Camera Canada is a Canadian documentary television series which aired on CBC Television from 1961 to 1963.

==Premise==
This was an occasional series of documentaries concerning modern Canadian history, filmed by various producers. It was inspired by the results of various CBC documentaries broadcast in mid-1960.

==Scheduling==
The series was randomly scheduled approximately once per month between 13 November 1961 and 14 January 1963. Camera Canada episodes were generally hour-long productions which were frequently broadcast on Mondays, usually in place of the normal Festival time slot.

==Episodes==
- "The Annanacks" (René Bonnière producer/director; Lloyd Bochner narrator; Crawley Films company), featuring an Inuit community
- "Big Country" (Norman Caton; Len Peterson writer; Don Francks narrator), concerning a western Canadian cattle drive
- "Boys Village" (Ron Kelly director), concerning a reform school
- "Camera on Canada" (Gene Lawrence director)
- "Campus in the Clouds" (Norman Caton producer), featuring the Banff School of Fine Arts
- "The Changing Island" (J. Frank Willis producer/host)
- "Ciao Maria" (Ron Kelly; Bruno Gerussi narrator), featuring Italians in Toronto
- "False Faces" (René Bonnière producer/director; Crawley Films company), featuring an Iroquois-Huron ceremony in 1961. Bonnière later made a fictional feature film with Crawley Films called Amanita Pestilens (released in 1963).
- "Gold: The Fabulous Years" (Gene Lawrence producer; Hugh Kemp writer)
- "High Arctic Hunter" (Gene Lawrence producer; Doug Wilkinson writer/director)
- "Hockey: An Affectionate Look"
- "Last Summer" (Thom Benson writer), regarding mating in nature; aired 11 December 1961
- "The Looking Glass People" (Norman Campbell producer/director; George Salverson writer; Budd Knapp narrator), regarding ballet
- "The Lost Decade" (Ben Maartman writer; Ron Kelly director), concerning the Great Depression
- "The Measure of Man" (Norman Caton producer), featuring the study of the mind and its methods
- "My Enemy" (Bob Orchard; Michael Rothery producers), from the Andre Chamson short story
- "The Opening of the West" (Gene Lawrence producer; Scott Young writer; J. Frank Willis narrator)
- "Pelly Bay" (Ron Kelly), regarding the activities of an Inuk person
- "The Promised Land"
- "The Short Sweet Summer" (Norman Campbell producer; Hugh Kemp writer), featuring the 1963 tour of the National Youth Orchestra of Canada.
- "Tale of Three Cities"
- "The Unknown Country Revisited" (Bruce Hutchinson) – Canadians' express views about their nation.

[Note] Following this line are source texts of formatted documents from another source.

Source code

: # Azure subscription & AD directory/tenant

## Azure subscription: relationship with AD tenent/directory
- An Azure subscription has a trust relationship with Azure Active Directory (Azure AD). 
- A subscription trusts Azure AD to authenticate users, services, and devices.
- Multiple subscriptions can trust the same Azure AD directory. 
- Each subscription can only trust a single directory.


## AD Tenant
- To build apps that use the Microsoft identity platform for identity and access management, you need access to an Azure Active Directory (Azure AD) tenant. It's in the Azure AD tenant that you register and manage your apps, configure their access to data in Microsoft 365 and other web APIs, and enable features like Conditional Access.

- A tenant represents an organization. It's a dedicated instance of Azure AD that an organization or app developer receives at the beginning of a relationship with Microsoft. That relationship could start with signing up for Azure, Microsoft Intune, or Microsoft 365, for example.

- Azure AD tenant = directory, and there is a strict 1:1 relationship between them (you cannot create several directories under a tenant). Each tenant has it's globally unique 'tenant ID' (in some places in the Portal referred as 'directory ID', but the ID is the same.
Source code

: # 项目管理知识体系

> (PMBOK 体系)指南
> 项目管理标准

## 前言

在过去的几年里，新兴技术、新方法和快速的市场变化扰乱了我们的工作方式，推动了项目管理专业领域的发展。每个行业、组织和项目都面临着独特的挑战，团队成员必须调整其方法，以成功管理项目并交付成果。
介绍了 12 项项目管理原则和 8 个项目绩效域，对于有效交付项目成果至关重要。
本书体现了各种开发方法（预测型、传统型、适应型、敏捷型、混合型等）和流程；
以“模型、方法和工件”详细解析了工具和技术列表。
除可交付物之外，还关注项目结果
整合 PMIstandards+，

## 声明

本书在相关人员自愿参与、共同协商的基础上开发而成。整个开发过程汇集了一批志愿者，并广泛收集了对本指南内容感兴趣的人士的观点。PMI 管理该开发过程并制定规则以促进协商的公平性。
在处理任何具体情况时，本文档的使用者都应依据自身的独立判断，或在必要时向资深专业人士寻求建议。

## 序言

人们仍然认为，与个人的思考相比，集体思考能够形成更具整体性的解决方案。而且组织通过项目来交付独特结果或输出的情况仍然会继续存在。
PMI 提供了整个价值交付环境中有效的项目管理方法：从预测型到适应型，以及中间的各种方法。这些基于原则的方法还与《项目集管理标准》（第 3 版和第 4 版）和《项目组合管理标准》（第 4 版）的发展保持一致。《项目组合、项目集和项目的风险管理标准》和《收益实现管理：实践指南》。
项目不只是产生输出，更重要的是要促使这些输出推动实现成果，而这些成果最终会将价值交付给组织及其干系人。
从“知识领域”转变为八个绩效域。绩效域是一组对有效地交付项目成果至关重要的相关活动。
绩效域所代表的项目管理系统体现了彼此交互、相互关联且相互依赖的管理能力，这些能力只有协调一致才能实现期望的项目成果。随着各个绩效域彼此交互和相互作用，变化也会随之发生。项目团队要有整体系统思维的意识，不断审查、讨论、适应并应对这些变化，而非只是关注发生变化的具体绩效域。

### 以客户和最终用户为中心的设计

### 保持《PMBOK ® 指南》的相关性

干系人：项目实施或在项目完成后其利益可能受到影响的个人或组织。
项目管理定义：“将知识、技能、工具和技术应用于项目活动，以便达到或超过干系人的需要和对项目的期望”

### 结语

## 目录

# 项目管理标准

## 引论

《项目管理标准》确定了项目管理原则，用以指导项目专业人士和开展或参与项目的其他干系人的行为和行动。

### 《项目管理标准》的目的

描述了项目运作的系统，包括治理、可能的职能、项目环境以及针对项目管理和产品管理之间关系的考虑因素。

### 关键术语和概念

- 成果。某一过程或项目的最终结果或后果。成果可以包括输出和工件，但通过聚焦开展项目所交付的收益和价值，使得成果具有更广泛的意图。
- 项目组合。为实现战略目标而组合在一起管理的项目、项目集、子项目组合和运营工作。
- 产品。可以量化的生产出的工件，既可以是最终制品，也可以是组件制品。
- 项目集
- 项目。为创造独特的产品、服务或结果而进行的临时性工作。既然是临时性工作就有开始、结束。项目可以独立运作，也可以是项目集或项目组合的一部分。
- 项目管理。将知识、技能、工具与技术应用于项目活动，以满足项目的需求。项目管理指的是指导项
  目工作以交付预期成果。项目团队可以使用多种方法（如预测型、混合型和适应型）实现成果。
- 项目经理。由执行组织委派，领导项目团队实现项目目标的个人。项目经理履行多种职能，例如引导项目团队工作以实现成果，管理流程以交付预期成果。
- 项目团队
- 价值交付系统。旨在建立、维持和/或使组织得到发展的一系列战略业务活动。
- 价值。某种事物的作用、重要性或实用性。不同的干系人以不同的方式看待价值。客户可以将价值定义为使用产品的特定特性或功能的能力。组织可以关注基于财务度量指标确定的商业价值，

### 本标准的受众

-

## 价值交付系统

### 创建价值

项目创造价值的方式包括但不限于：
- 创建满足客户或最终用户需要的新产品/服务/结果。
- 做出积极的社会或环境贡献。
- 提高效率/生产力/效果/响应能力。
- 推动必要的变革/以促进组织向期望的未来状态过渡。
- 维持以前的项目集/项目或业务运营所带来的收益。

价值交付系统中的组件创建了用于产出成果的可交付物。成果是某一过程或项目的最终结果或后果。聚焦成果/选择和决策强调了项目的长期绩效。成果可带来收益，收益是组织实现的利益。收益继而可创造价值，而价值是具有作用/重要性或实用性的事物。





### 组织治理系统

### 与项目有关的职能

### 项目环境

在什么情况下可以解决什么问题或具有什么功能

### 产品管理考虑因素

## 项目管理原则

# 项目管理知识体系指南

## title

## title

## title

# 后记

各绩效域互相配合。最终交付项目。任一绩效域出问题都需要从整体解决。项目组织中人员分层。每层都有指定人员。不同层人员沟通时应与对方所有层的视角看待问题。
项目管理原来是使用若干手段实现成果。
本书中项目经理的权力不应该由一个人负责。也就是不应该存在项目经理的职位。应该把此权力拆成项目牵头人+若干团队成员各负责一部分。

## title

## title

This documentary followed Hutchinson as he revisited parts of Canada he documented in his 1942 book The Unknown Country: Canada and Her People.
- "Upper Canada Village" (Gene Lawrence producer)
- "The View From Geneva" (Maurice Taylor director; Hugh Kemp writer; Princess Grace (Monaco) narrator), featuring the Red Cross
- "Wilderness" (Norman Caton), regarding the wildernesses of Alberta, British Columbia and the Yukon; a plane crash killed Caton and two camera operators during production of this documentary.
- "The World of Bobby Hull" (Scott Young writer)
- A documentary comparing current and 1930s university graduates (Hugh MacLennan)
- A feature on the newly created Canada Council and its first director, A. W. Trueman.

==Controversy==

"Ciao Maria", broadcast in January 1963, portrayed the lives of some selected Italian-Canadians. However, the portrayal of that community drew outrage from Toronto Italian community leaders such as broadcaster Johnny Lombardi and Toronto Roman Catholic priest Emmanuel Faraone. They complained that the documentary provided a distorted, low-brow view of Italians and failed to show the community's positive moral and cultural attributes.

After the end of this series, the CBC produced documentaries in anticipation of the 1967 Canadian Centennial under the Canada 98, Canada 99 and Canada 100 titles.